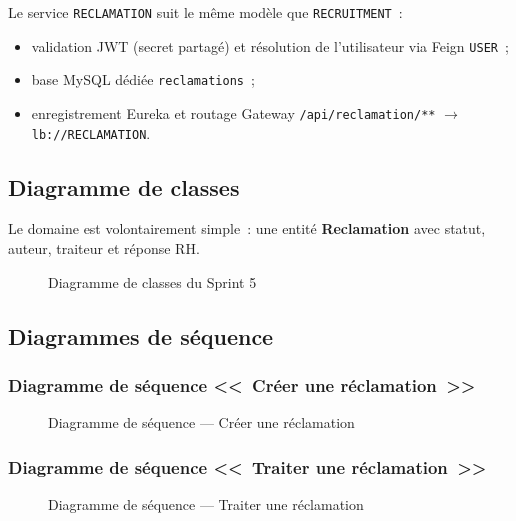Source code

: Le service \texttt{RECLAMATION} suit le même modèle que
\texttt{RECRUITMENT}~:
\begin{itemize}
  \item validation JWT (secret partagé) et résolution de l'utilisateur via
        Feign \texttt{USER}~;
  \item base MySQL dédiée \texttt{reclamations}~;
  \item enregistrement Eureka et routage Gateway
        \texttt{/api/reclamation/**} $\rightarrow$ \texttt{lb://RECLAMATION}.
\end{itemize}

\subsection{Diagramme de classes}

Le domaine est volontairement simple~: une entité \textbf{Reclamation}
avec statut, auteur, traiteur et réponse RH.

\begin{figure}[H]
  \centering
  \caption{Diagramme de classes du Sprint 5}
  \label{fig:class-sprint5}
\end{figure}


\subsection{Diagrammes de séquence}

\subsubsection{Diagramme de séquence <<~Créer une réclamation~>>}

\begin{figure}[H]
  \centering
  \caption{Diagramme de séquence --- Créer une réclamation}
  \label{fig:seq-create-reclamation}
\end{figure}

\subsubsection{Diagramme de séquence <<~Traiter une réclamation~>>}

\begin{figure}[H]
  \centering
  \caption{Diagramme de séquence --- Traiter une réclamation}
  \label{fig:seq-process-reclamation}
\end{figure}


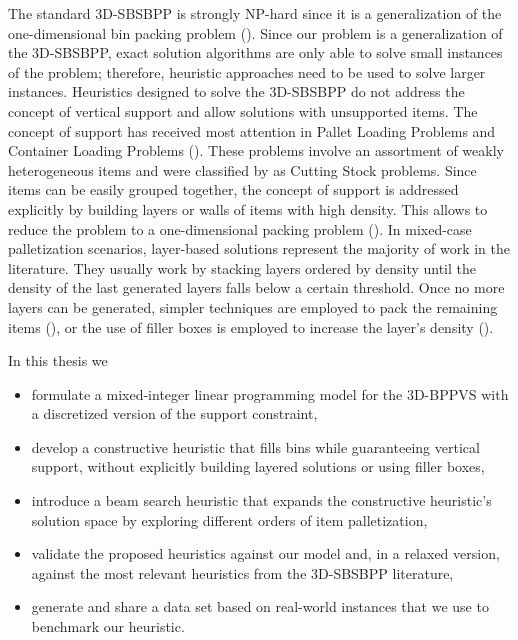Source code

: The standard 3D-SBSBPP is strongly NP-hard since it is a generalization of the one-dimensional bin packing problem (\cite{martello2000three}).
Since our problem is a generalization of the 3D-SBSBPP, exact solution algorithms are only able to solve small instances of the problem; therefore, heuristic approaches need to be used to solve larger instances.
Heuristics designed to solve the 3D-SBSBPP do not address the concept of vertical support and allow solutions with unsupported items.
The concept of support has received most attention in Pallet Loading Problems and Container Loading Problems (\cite{Calzavara2021, kurpel2020exact}).
These problems involve an assortment of weakly heterogeneous items and were classified by \cite{WASCHER20071109} as Cutting Stock problems.
Since items can be easily grouped together, the concept of support is addressed explicitly by building layers or walls of items with high density. This allows to reduce the problem to a one-dimensional packing problem (\cite{BORTFELDT20131}).
In mixed-case palletization scenarios, layer-based solutions represent the majority of work in the literature. They usually work by stacking layers ordered by density until the density of the last generated layers falls below a certain threshold.
Once no more layers can be generated, simpler techniques are employed to pack the remaining items (\cite{elhedhli2019three}), or the use of filler boxes is employed to increase the layer's density (\cite{Calzavara2021}).

In this thesis we
\begin{itemize}
    \item formulate a mixed-integer linear programming model for the 3D-BPPVS with a discretized version of the support constraint,
    \item develop a constructive heuristic that fills bins while guaranteeing vertical support, without explicitly building layered solutions or using filler boxes,
    \item introduce a beam search heuristic that expands the constructive heuristic's solution space by exploring different orders of item palletization,
    \item validate the proposed heuristics against our model and, in a relaxed version, against the most relevant heuristics from the 3D-SBSBPP literature,
    \item generate and share a data set based on real-world instances that we use to benchmark our heuristic.
\end{itemize}

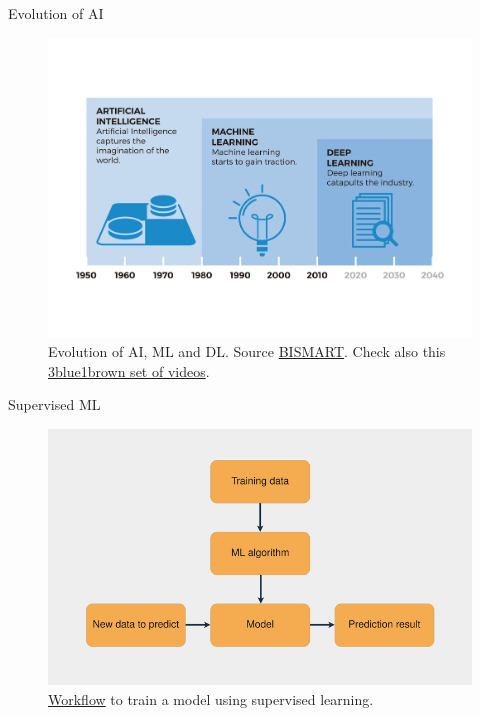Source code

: \documentclass{beamer}
\begin{document}
\begin{frame}{Evolution of AI}
    \begin{figure}
        \includegraphics[width=0.7\linewidth]{MLDLevol}
        \caption{Evolution of AI, ML and DL. Source \href{https://blog.bismart.com/diferencia-machine-learning-deep-learning}{BISMART}. Check also this \href{https://www.3blue1brown.com/topics/neural-networks}{3blue1brown set of videos}.}
        \label{Fig:MLDLevol}
    \end{figure}
\end{frame}

\begin{frame}{Supervised ML}
    \begin{figure}
        \includegraphics[width=0.9\linewidth]{ML}
        \caption{\href{https://realpython.com/python-ai-neural-network/}{Workflow} to train a model using supervised learning.}
        \label{Fig:ML}
    \end{figure}
\end{frame}
\end{document}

━━━━━━━━━━━━━━━━━━━━

▶ Task details
Write out every line from the entries where "frame" appears.

▶ Task result
\begin{frame}{Evolution of AI}
\end{frame}
\begin{frame}{Supervised ML}
\end{frame}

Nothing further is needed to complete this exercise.